«Alliberateve de lu cagnuleddu», disse il boss di Cosa nostra, Giovanni Brusca, agli esecutori materiali dell’omicidio ai danni del quasi quindicenne Giuseppe Di Matteo. Il ragazzo è stato strangolato e sciolto nell’acido venticinque anni fa, dopo 779 giorni di prigionia. I tre assassini sono stati identificati nelle figure di Giuseppe Monticciolo, Enzo Brusca e Vincenzo Chiodo, ma l’intero rapimento e gli spostamenti della vittima durante la prigionia hanno coinvolto altri esponenti di spicco della cosca.

Il piccolo Giuseppe Di Matteo era figlio di Santino Di Matteo, appartenente alla famiglia di Altofonte, vicina ai corleonesi. Una volta arrestato, Santino venne accusato di oltre dieci omicidi e di aver preso parte alla strage di Capaci. Decise di diventare un collaboratore di giustizia, scelta che pagò a caro prezzo con l’uccisione del figlio.

A raccontare i dettagli del rapimento è stato il pentito Gaspare Spatuzza, boss di Brancaccio a capo del commando che eseguì l’operazione: «Siamo entrati in questo maneggio, avevamo le casacche della polizia, nessuno di noi conosceva questo bambino, quindi abbiamo chiesto, chiamavamo “Giuseppe, Giuseppe". Il bambino dice: "Io sono". Ci siamo avvicinati e gli abbiamo detto: "Dobbiamo andare da papà” e sto bambino si è fatto avanti, perché rappresentavamo per lui la sua salvezza.
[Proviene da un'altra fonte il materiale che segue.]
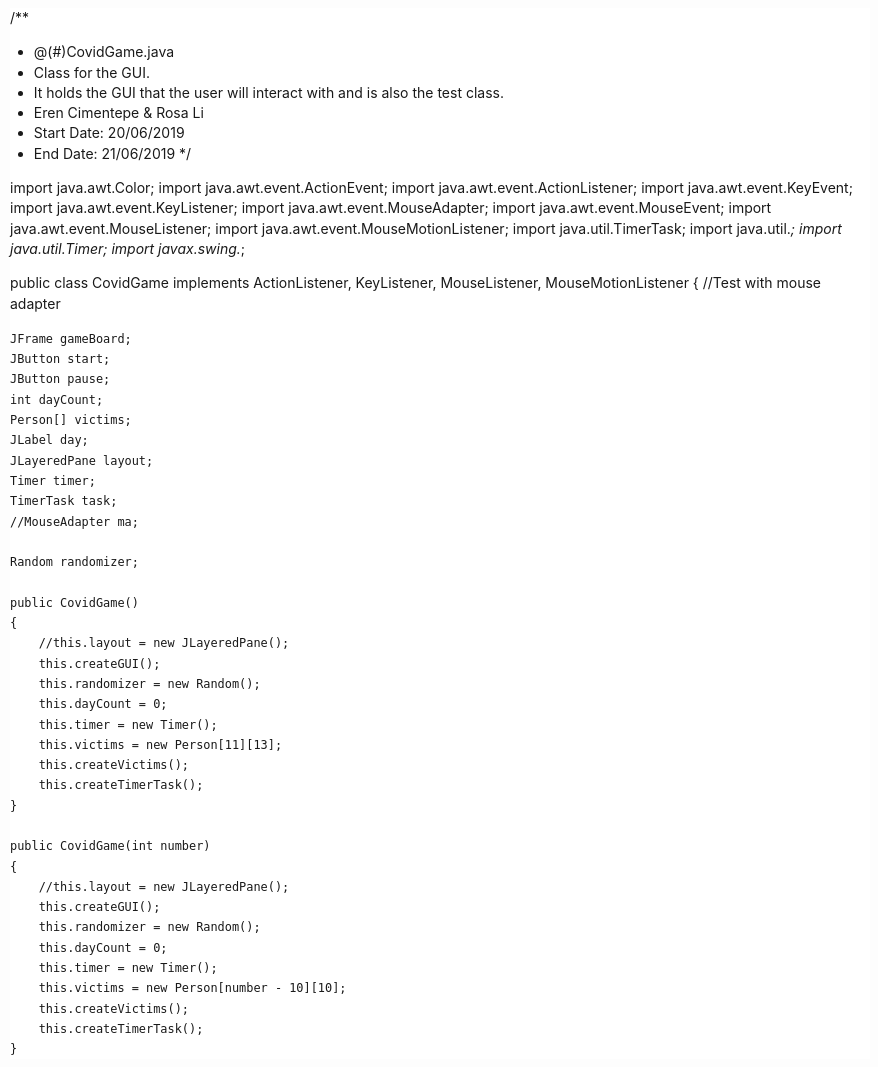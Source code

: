 /**
 * @(#)CovidGame.java
 * Class for the GUI.
 * It holds the GUI that the user will interact with and is also the test class. 
 * Eren Cimentepe & Rosa Li
 * Start Date: 20/06/2019
 * End Date: 21/06/2019
 */

import java.awt.Color;
import java.awt.event.ActionEvent;
import java.awt.event.ActionListener;
import java.awt.event.KeyEvent;
import java.awt.event.KeyListener;
import java.awt.event.MouseAdapter;
import java.awt.event.MouseEvent;
import java.awt.event.MouseListener;
import java.awt.event.MouseMotionListener;
import java.util.TimerTask;
import java.util.*; 
import java.util.Timer;
import javax.swing.*;

public class CovidGame implements ActionListener, KeyListener, MouseListener, MouseMotionListener
{
	//Test with mouse adapter

	JFrame gameBoard; 
	JButton start; 
	JButton pause; 
	int dayCount; 
	Person[] victims; 
	JLabel day; 
	JLayeredPane layout;
	Timer timer; 
	TimerTask task; 
	//MouseAdapter ma; 

	Random randomizer;
	
	public CovidGame()
	{
		//this.layout = new JLayeredPane();
		this.createGUI();
		this.randomizer = new Random();
		this.dayCount = 0; 
		this.timer = new Timer(); 
		this.victims = new Person[11][13];
		this.createVictims();
		this.createTimerTask();
	}
	
	public CovidGame(int number)
	{
		//this.layout = new JLayeredPane();
		this.createGUI();
		this.randomizer = new Random();
		this.dayCount = 0; 
		this.timer = new Timer();
		this.victims = new Person[number - 10][10];
		this.createVictims();
		this.createTimerTask();
	}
Lo abbiamo portato in macchina e siamo usciti, gli abbiamo detto che si doveva nascondere bene, perché "siamo qui per te, per tuo papà". E questo bambino ha detto: "Ah, papà mio..". E io gli ho risposto: "Sei contento che devi andare da papà?". "Sì, papà mio, amore mio", una frase così toccante che sul momento non ci fai caso, poi però».

Il rapimento avvenne il 23 novembre del 1993 in un maneggio nella Piana degli albanesi. Durante la sua prigionia, il ragazzo venne spostato più volte nelle aree provinciali di Agrigento, Palermo e Trapani. Fino ad arrivare in un casolare a San Giuseppe Jato, dove venne strangolato e sciolto nell’acido. A dare l’ordine fu Giovanni Brusca, dopo essere venuto a conoscenza della mancata interruzione della collaborazione di Santino con gli inquirenti.

Per l’omicidio sono stati condannati all’ergastolo Giovanni Brusca, Leoluca Bagarella, Matteo Messina Denaro, Giuseppe Graviano, Salvatore Benigno, Francesco Giuliano e Luigi Giacolone. A Monticciolo sono stati inflitti venti anni di carcere, a Enzo Brusca trenta anni, a Chiodo ventuno anni di reclusione e a Spatuzza dodici.

Nel luglio del 2018 il tribunale civile di Palermo ha stabilito un risarcimento di oltre due milioni di euro alla madre e al fratello di Giuseppe Di Matteo.